CHIANG RAI – Mu Tianfeng, a 16-year-old high school student in northern Thailand, does not remember the last time he arrived home from school before sunset.
For the teenager, who is of Chinese origin, the pursuit of knowledge is more painstaking than most of his peers, as he doubles his studies by attending two schools in one day.
At his regular Thai school, Mu stays until 4 p.m., when most of his fellow students happily call it a day and go home. But without a break, Mu continues on to his second educational stop: a Chinese-language school.
Ranging from the study of Chinese classics like Lun Yu (The Analects of Confucius) and Di Zi Gui (Standards for Being a Good Student) to modern mathematics and physics, all of the courses offered by Da Tong High School are taught in Chinese. Mu and his classmates usually study at the school until 9 p.m. on weekdays and are also required to spend the whole weekend there.
“It is painful, but totally worth it,” said Mu in fluent Chinese.
For the 1,000 students currently registered at the school, which was established 30 years ago, Chinese is not a foreign language, but more like a mother tongue.
Most people living near the school or in the Man Xingdie village, which literally translates as a place covered with layers of stars, are descendants of a group of Chinese with a particular background. In the 1940s, their grandfathers, mostly Chinese soldiers, went to the border areas of Thailand and Myanmar from Yunnan in southern China. Their offspring, though born and raised as Thai citizens, were encouraged to remember that their roots lay in China.
Seven decades have passed, but the bond still exists. In northern Thailand, there are now about 90 Chinese-language schools like Da Tong, with more than 20,000 students and 1,000 teachers.
Located in Chiang Rai, the northernmost province of Thailand, the somewhat remote Da Tong High School has fostered generations of bilingual Thai-Chinese talent.
Some of the teachers at Da Tong are locals and some are volunteers from Hong Kong or Taiwan. Most of the students graduate with a high level of proficiency in Chinese and a good understanding of Chinese culture.
For more than 30 years, the school has carried on a unique tradition: all the students must learn Di Zi Gui by heart. Those who fail to do so will not receive their graduate certificate.

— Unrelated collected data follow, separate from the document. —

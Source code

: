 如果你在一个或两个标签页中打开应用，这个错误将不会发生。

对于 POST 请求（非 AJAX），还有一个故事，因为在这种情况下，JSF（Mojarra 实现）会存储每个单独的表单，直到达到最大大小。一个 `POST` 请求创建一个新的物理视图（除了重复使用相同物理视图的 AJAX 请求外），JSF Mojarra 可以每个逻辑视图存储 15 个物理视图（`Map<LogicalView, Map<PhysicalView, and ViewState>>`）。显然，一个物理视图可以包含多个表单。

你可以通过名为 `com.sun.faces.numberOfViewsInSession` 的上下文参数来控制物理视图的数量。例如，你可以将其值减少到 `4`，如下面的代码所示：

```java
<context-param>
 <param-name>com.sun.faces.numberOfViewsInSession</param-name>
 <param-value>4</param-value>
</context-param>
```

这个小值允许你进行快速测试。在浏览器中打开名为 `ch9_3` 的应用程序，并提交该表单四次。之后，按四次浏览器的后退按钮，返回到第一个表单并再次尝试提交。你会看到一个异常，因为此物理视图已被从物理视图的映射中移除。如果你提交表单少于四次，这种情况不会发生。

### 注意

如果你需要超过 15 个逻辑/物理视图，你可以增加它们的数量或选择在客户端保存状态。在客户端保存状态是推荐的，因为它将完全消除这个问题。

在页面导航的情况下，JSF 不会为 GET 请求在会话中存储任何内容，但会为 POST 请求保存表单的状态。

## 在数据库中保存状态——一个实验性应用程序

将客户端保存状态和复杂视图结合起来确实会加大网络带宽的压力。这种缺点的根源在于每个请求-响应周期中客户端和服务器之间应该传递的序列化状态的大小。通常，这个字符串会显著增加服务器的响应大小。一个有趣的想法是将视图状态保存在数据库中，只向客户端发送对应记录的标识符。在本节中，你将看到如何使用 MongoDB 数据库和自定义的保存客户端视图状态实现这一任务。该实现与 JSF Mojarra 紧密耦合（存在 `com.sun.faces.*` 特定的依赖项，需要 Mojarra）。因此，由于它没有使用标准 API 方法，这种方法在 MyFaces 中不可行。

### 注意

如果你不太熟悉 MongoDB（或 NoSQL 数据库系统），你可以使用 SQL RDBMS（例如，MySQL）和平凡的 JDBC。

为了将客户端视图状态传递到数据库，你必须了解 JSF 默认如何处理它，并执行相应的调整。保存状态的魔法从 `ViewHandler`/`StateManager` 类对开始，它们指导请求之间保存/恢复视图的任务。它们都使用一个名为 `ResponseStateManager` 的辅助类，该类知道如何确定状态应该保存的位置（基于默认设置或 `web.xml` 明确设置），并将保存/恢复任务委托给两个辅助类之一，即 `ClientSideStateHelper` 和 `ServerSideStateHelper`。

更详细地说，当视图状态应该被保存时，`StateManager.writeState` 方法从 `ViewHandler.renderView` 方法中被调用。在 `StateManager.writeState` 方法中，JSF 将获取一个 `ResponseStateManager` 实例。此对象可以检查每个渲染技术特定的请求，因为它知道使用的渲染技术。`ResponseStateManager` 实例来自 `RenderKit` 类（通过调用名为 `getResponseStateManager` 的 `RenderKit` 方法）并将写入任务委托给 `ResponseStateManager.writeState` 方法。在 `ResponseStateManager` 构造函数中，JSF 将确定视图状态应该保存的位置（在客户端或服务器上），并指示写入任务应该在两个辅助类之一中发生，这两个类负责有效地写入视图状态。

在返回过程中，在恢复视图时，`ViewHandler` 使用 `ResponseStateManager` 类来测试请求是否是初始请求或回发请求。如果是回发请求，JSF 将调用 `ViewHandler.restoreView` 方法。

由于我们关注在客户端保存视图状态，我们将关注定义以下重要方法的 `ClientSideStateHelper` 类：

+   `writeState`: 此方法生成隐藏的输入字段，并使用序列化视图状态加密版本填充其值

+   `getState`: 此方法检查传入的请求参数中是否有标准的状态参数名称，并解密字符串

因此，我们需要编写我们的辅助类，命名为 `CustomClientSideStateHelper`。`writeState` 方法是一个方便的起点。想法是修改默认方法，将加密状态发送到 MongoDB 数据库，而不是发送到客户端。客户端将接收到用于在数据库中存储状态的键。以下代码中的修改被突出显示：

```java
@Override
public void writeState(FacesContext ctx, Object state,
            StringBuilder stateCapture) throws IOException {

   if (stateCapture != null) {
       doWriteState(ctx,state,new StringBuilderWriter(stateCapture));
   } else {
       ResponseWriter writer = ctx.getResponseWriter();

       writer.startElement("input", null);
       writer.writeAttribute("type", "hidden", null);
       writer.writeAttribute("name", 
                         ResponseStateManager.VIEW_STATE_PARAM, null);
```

For Zhang Mingguang, director of the school, the reason to hold on to the Chinese identity is both historical and practical.
“For people who live in those mountainous areas, they don’t have plenty of career choices. But the ability to speak Chinese has greatly enhanced their competitiveness,” said Zhang.
“After graduation, many of our students go to China for further study, or do business in trade or tourism in both countries. The Chinese language offers them a better future,” he added.
The booming Chinese economy and the increasingly close relations between China and Thailand have led to a craze for learning Chinese across the Southeastern Asian nation. Nearly one million Thais are now studying Chinese and more than 3,000 schools provide courses on Chinese language and culture, according to the Thai Education Ministry.
A lack of qualified teachers has prompted Thailand to cooperate with China, resulting in 12 Confucius Institutes having been established since 2006 and more than 1,000 volunteer teachers sent from China each year.
The desire to learn Chinese has grown in tandem with thriving tourism in Thailand. In Phuket, the most popular tourist destination in the country, the soaring number of Chinese visitors is estimated to top one million this year, and has required local people to learn some simple Chinese. As a result, Chinese-language schools and training centers are springing up like mushrooms.
Chaturon Chaisang, the country’s newly appointed education minister, said he has been learning Chinese for the past five years. He even released three solo albums of Chinese songs.
“Chinese is one of the most popular foreign languages for Thai students and our ministry encourages schools to open Chinese language courses,” Chaturon told Xinhua.
The minister said Thailand needs to further improve the quality of Chinese-language education and put more emphasis on practical skills such as listening and speaking.
“I hope those Chinese-language talents will become a driving force behind the ever growing Thailand-China friendship,” he added.